Gap expands entry-level program to help make staff more diverse
Gap Inc. is increasing its efforts to recruit workers from low-income neighborhoods, part of a push to improve diversity among the apparel retailer’s staff.
The company is bolstering its program for these 16- to 24-year-old workers with no recent employment history. It expects this group, referred to as “opportunity youth,” to make up at least 5% of its entry-level employees by 2025.
For the record:
2:45 PM, Aug. 15, 2018An earlier version of this article said a partnership with Boys & Girls Clubs of America will help Gap connect young adults with positions at Gap-owned stores including Athleta. Athleta is not part of that partnership.
Called This Way Ahead, the 11-year-old program will expand to 53 cities globally from 15 cities — including Los Angeles — last year. A national partnership with Boys & Girls Clubs of America will help the chain connect young adults with positions at Gap-owned stores such as Banana Republic and Old Navy. The initiative also will roll out in Japan and more cities in the U.K.
“This is a perfect vehicle for us to drive our business,” said Brent Hyder, the head of human resources at San Francisco-based Gap. “With a little extra training, a little extra initiative, we now have a talent pool that is predominantly diverse that may not have been there for us in the past.”
Perhaps more than any other industry, retail relies on teenage and young-adult labor. For the last decade, more than half of American working teenagers worked in retail, more than in any other industry, according to the Bureau of Labor Statistics.
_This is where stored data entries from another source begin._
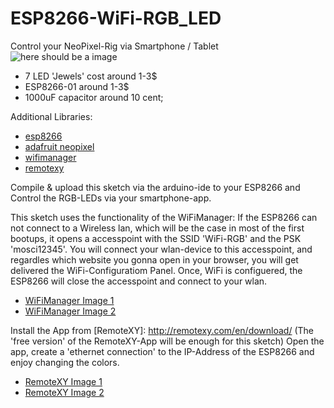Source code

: # ESP8266-WiFi-RGB_LED
Control your NeoPixel-Rig via Smartphone / Tablet
![here should be a image](http://netz-weit.de/img_3072.jpg "ESP8266-01 with 7 RGB-LEDs hooked up")

* 7 LED 'Jewels' cost around 1-3$
* ESP8266-01  around 1-3$
* 1000uF capacitor around 10 cent;

Additional Libraries:
* [esp8266](https://github.com/icsom/ESP8266-WiFi-RGB_LED)
* [adafruit neopixel](https://learn.adafruit.com/adafruit-neopixel-uberguide/arduino-library-installation)
* [wifimanager](https://github.com/tzapu/WiFiManager)
* [remotexy](http://remotexy.com/en/help/how-install-library/)

Compile & upload this sketch via the arduino-ide to your ESP8266 and Control
the RGB-LEDs via your smartphone-app.

This sketch uses the functionality of the WiFiManager:
If the ESP8266 can not connect to a Wireless lan, which will be the case in most
of the first bootups, it opens a accesspoint with the
SSID 'WiFi-RGB' and the PSK 'mosci12345'.
You will connect your wlan-device to this accesspoint, and regardles which website
you gonna open in your browser, you will get delivered the WiFi-Configuratiom Panel.
Once, WiFi is configuered, the ESP8266 will close the accesspoint and connect to
your wlan.
* [WiFiManager Image 1](http://netz-weit.de/img_3088.png)
* [WiFiManager Image 2](http://netz-weit.de/img_3090.png)

Install the App from [RemoteXY]: http://remotexy.com/en/download/
(The 'free version' of the RemoteXY-App will be enough for this sketch)
Open the app, create a 'ethernet connection' to the IP-Address of the ESP8266
and enjoy changing the colors.
* [RemoteXY Image 1](http://netz-weit.de/img_3092.png)
* [RemoteXY Image 2](http://netz-weit.de/img_3085.png)
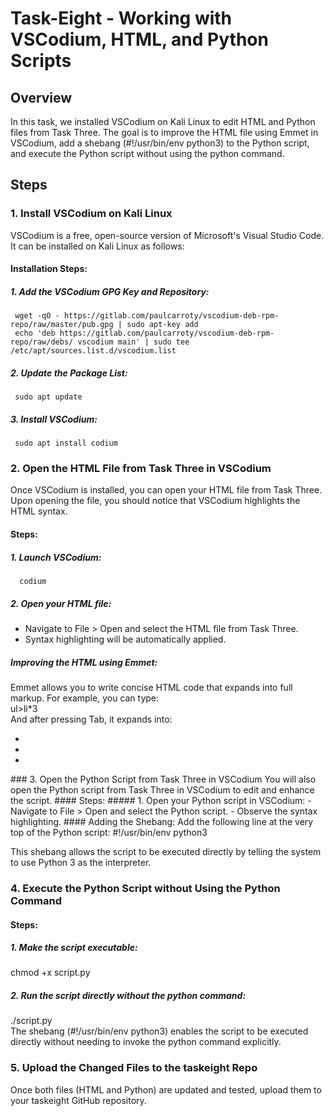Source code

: # Task-Eight - Working with VSCodium, HTML, and Python Scripts

## Overview

In this task, we installed VSCodium on Kali Linux to edit HTML and Python files from Task Three. The goal is to improve the HTML file using Emmet in VSCodium, add a shebang (#!/usr/bin/env python3) to the Python script, and execute the Python script without using the python command.


## Steps

### 1. Install VSCodium on Kali Linux

VSCodium is a free, open-source version of Microsoft's Visual Studio Code. It can be installed on Kali Linux as follows:

#### Installation Steps:
##### 1. Add the VSCodium GPG Key and Repository:
     wget -qO - https://gitlab.com/paulcarroty/vscodium-deb-rpm-repo/raw/master/pub.gpg | sudo apt-key add
     echo 'deb https://gitlab.com/paulcarroty/vscodium-deb-rpm-repo/raw/debs/ vscodium main' | sudo tee /etc/apt/sources.list.d/vscodium.list

##### 2. Update the Package List:
     sudo apt update
##### 3. Install VSCodium:
     sudo apt install codium

### 2. Open the HTML File from Task Three in VSCodium

Once VSCodium is installed, you can open your HTML file from Task Three. Upon opening the file, you should notice that VSCodium highlights the HTML syntax.

#### Steps:
##### 1. Launch VSCodium:
      codium
##### 2. Open your HTML file:

- Navigate to File > Open and select the HTML file from Task Three.
- Syntax highlighting will be automatically applied.
##### Improving the HTML using Emmet:
Emmet allows you to write concise HTML code that expands into full markup. For example, you can type:  
ul>li*3  
And after pressing Tab, it expands into:
<ul>
    <li></li>
    <li></li>
    <li></li>
</ul>
### 3. Open the Python Script from Task Three in VSCodium
You will also open the Python script from Task Three in VSCodium to edit and enhance the script.
#### Steps:
##### 1. Open your Python script in VSCodium:
- Navigate to File > Open and select the Python script.
- Observe the syntax highlighting.
#### Adding the Shebang:
Add the following line at the very top of the Python script:
#!/usr/bin/env python3  

This shebang allows the script to be executed directly by telling the system to use Python 3 as the interpreter.

### 4. Execute the Python Script without Using the Python Command
#### Steps:
##### 1. Make the script executable:
chmod +x script.py
##### 2. Run the script directly without the python command:
./script.py  
The shebang (#!/usr/bin/env python3) enables the script to be executed directly without needing to invoke the python command explicitly.
### 5. Upload the Changed Files to the taskeight Repo
Once both files (HTML and Python) are updated and tested, upload them to your taskeight GitHub repository.
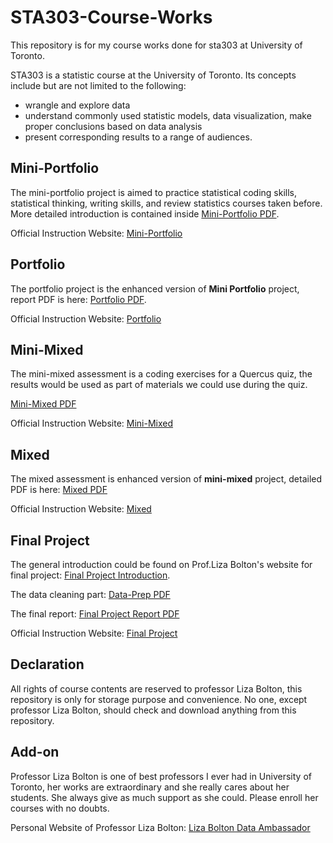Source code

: # STA303-Course-Works

This repository is for my course works done for sta303 at University of Toronto. 

STA303 is a statistic course at the University of Toronto. Its concepts include but are not limited to the following: 

- wrangle and explore data
- understand commonly used statistic models, data visualization, make proper conclusions based on data analysis
- present corresponding results to a range of audiences.

## Mini-Portfolio

The mini-portfolio project is aimed to practice statistical coding skills, statistical thinking, writing skills, and review statistics courses taken before.  More detailed introduction is contained inside [Mini-Portfolio PDF](https://github.com/suki0911/STA303-Course-Works/blob/main/sta303-mini-portfolio/sta303-w22-mini-portfolio.pdf). 

Official Instruction Website: [Mini-Portfolio](https://sta303-bolton.github.io/sta303-w22-courseguide/mini-portfolio.html)

## Portfolio

The portfolio project is the enhanced version of __Mini Portfolio__ project, report PDF is here: [Portfolio PDF](https://github.com/suki0911/STA303-Course-Works/blob/main/sta303-portfolio/sta303-w22-portfolio.pdf).

Official Instruction Website: [Portfolio](https://sta303-bolton.github.io/sta303-w22-courseguide/portfolio.html)

## Mini-Mixed

The mini-mixed assessment is a coding exercises for a Quercus quiz, the results would be used as part of materials we could use during the quiz.

[Mini-Mixed PDF](https://github.com/suki0911/STA303-Course-Works/blob/main/sta303-mini-mixed/sta303-w22-mini-mixed.pdf)

Official Instruction Website: [Mini-Mixed](https://sta303-bolton.github.io/sta303-w22-courseguide/mini-mixed-assessment.html)

## Mixed

The mixed assessment is enhanced version of __mini-mixed__ project, detailed PDF is here: [Mixed PDF](https://github.com/suki0911/STA303-Course-Works/blob/main/sta303-mixed/sta303-w22-mixed.pdf) 

Official Instruction Website: [Mixed](https://sta303-bolton.github.io/sta303-w22-courseguide/mixed-assessment.html)

## Final Project

The general introduction could be found on Prof.Liza Bolton's website for final project: [Final Project Introduction](https://sta303-bolton.github.io/sta303-w22-final-project/outsiders.html).

The data cleaning part: [Data-Prep PDF](https://github.com/suki0911/STA303-Course-Works/blob/main/sta303-final-project/Data-prep/data-prep.pdf)

The final report: [Final Project Report PDF](https://github.com/suki0911/STA303-Course-Works/blob/main/sta303-final-project/sta303-final-project.pdf)

Official Instruction Website: [Final Project](https://sta303-bolton.github.io/sta303-w22-final-project/)

## Declaration

All rights of course contents are reserved to professor Liza Bolton, this repository is only for storage purpose and convenience. No one, except professor Liza Bolton, should check and download anything from this repository.

## Add-on

Professor Liza Bolton is one of best professors I ever had in University of Toronto, her works are extraordinary and she really cares about her students. She always give as much support as she could. Please enroll her courses with no doubts.

Personal Website of Professor Liza Bolton: [Liza Bolton Data Ambassador](http://www.dataembassy.co.nz/)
Those companies also greatly rely on teenagers to fill their entry-level jobs, according to a 2017 report from the National Retail Federation.
“I really believe that retail is one of the last few places where you can start from anywhere and get to just about anywhere that you want to go,” said Hyder, who began his career as a part-time seasonal hire in retail. “You can start as a part-time hourly employee from the very first time, never had a job before, and it is possible to end up running the company.”
In recruiting workers, Gap shifted its emphasis from candidates’ credentials to their potential, asking questions about work ethic and time management. Once hired, participants get a job coach to help with their career trajectory. There’s also a buddy system, which pairs them with a colleague in the store who can answer questions such as how to open their locker and how to properly record their lunch breaks.
Employees in this program earn $10 an hour or the minimum wage of the market where they work. Participants also receive the same benefits as other entry-level peers.
When it began a decade ago, the program was a summer internship. Now it will be year-round as a way to broaden participants’ experience and give more options for people who want or need a part-time job now, Hyder said.
The largest percentage of participants in this program have a high school diploma. Hyder said that Gap’s program isn’t a complete substitute for higher education, but that young adults can learn many skills, such as risk-taking and conflict management. Many store leaders don’t have college degrees, he added.
Participants who complete the program are more likely to have paid jobs than the general U.S. population. Although about a third of participants continue to work at Gap stores, far more work in entry-level jobs outside of retail, according to a 2018 company report.
Hyder says that’s not a bad thing.
“When you invest in people as employees and you treat them well and they have a positive experience, they will shop and they will tell their friends and they’ll continue to be loyal in a different way: with their wallet, which is really important,” he said.